» Your task: Below are some records. Say how many of their lines include the string "land", giving only the number.

(Extracted records)
- Opening Delimiter -
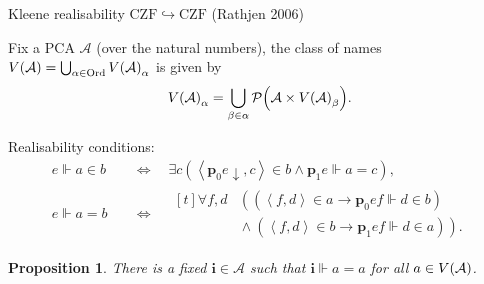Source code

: \documentclass{beamer}
\newtheorem{proposition}{Proposition}
\theoremstyle{definition}
\newcommand{\tuple}[1]{\left\langle #1 \right\rangle}
\newcommand{\CZF}{\mathrm{CZF}}
\newcommand{\Ord}{\mathrm{Ord}}
\begin{document}
\begin{frame}{Kleene realisability $\CZF \hookrightarrow \CZF$ (Rathjen 2006)}
  \nocite{rathjen06-czf-realizability}

  Fix a PCA $\mathcal{A}$ (over the natural numbers), the class of names $V\mleft(\mathcal{A}\mright) = \bigcup_{\alpha \in \Ord} V\mleft(\mathcal{A}\mright)_\alpha$ is given by
  \[V\mleft(\mathcal{A}\mright)_\alpha = \bigcup_{\beta \in \alpha} \mathcal{P}\mleft(\mathcal{A} \times V\mleft(\mathcal{A}\mright)_\beta\mright).\]

  \pause

  Realisability conditions:
  \begin{align*}
    e \Vdash a \in b \quad & \Leftrightarrow \quad \exists c \left(\tuple{\mathbf{p}_0e {\downarrow}, c} \in b \land \mathbf{p}_1e \Vdash a = c\right), \\
    e \Vdash a = b \quad   & \Leftrightarrow \quad \begin{aligned}[t]
                                                     \forall f, d & \left(\left(\tuple{f, d} \in a \rightarrow \mathbf{p}_0ef \Vdash d \in b\right)\right.           \\
                                                                  & \left.{} \land \left(\tuple{f, d} \in b \rightarrow \mathbf{p}_1ef \Vdash d \in a\right)\right).
                                                   \end{aligned}
  \end{align*}

  \vspace{-1em}
  \begin{proposition}
    There is a fixed $\mathbf{i} \in \mathcal{A}$ such that $\mathbf{i} \Vdash a = a$ for all $a \in V\mleft(\mathcal{A}\mright)$.
  \end{proposition}
\end{frame}
\end{document}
- Closing Delimiter -
» Answer to this task: 2